A Look At The Extent Of Bonded Labor In India’s Silk Industry

by Business Watch Team

CNN International is to broadcast a new documentary highlighting one of the largest forms of modern-day slavery in the form of bonded labor.

Produced by The CNN Freedom Project in collaboration with Kulczyk Foundation, Silk Slaves explores how as many as 8 million people around the world are ensnared by bonded labor and what the practice entails within the country’s booming silk industry.

Airing on Saturday 13th March in the lead-up to the network’s #MyFreedomDay initiative, the half-hour documentary travels to Karnataka, India, to accompany entrepreneur and philanthropist Dominika Kulczyk. Reporting from the town of Sidlaghatta, Kulczyk meets with representatives from Jeevika, an organization working to identify bonded laborers and help them to file applications for their release and rehabilitation.

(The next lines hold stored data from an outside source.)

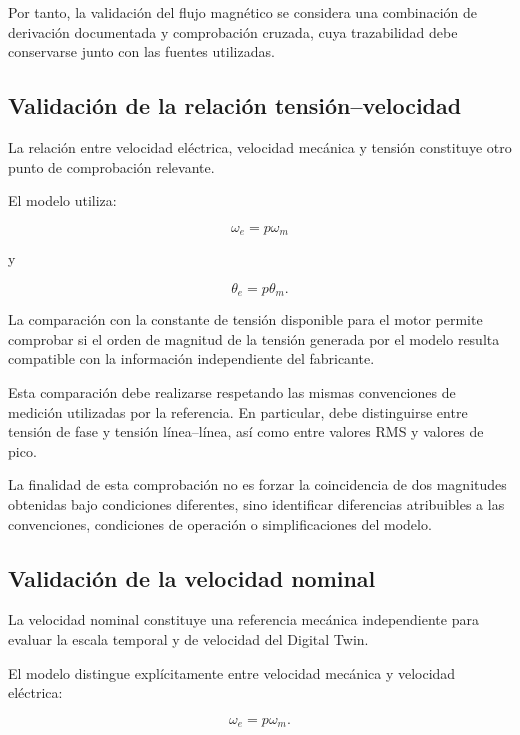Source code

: Por tanto, la validación del flujo magnético se considera una combinación de derivación documentada y comprobación cruzada, cuya trazabilidad debe conservarse junto con las fuentes utilizadas.

\subsection{Validación de la relación tensión--velocidad}

La relación entre velocidad eléctrica, velocidad mecánica y tensión constituye otro punto de comprobación relevante.

El modelo utiliza:

\begin{equation}
\omega_e=p\omega_m
\end{equation}

y

\begin{equation}
\theta_e=p\theta_m.
\end{equation}

La comparación con la constante de tensión disponible para el motor permite comprobar si el orden de magnitud de la tensión generada por el modelo resulta compatible con la información independiente del fabricante.

Esta comparación debe realizarse respetando las mismas convenciones de medición utilizadas por la referencia. En particular, debe distinguirse entre tensión de fase y tensión línea--línea, así como entre valores RMS y valores de pico.

La finalidad de esta comprobación no es forzar la coincidencia de dos magnitudes obtenidas bajo condiciones diferentes, sino identificar diferencias atribuibles a las convenciones, condiciones de operación o simplificaciones del modelo.

\subsection{Validación de la velocidad nominal}

La velocidad nominal constituye una referencia mecánica independiente para evaluar la escala temporal y de velocidad del Digital Twin.

El modelo distingue explícitamente entre velocidad mecánica y velocidad eléctrica:

\begin{equation}
\omega_e=p\omega_m.
\end{equation}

Bonded labor often involves laborers being forced to work in terrible conditions to pay off a debt. Silk Slaves follows the story of mother and daughter Hadia and Naseeba, hearing their accounts of twelve-hour working days in factories in extreme conditions, the fear of the person they are indebted to, and witnessing how they attempt to navigate the legal route to freedom.

The CNN Freedom Project examines further details of what takes place in silk factories and why bonded labor persists in a country where the average silk worker makes less than $3 per day.

Silk Slaves and Kulczyk also travel to a village where former bonded women currently reside. The documentary hears the challenges that come with regaining their freedom but also how the victims of bonded labor have united to support each other in the region.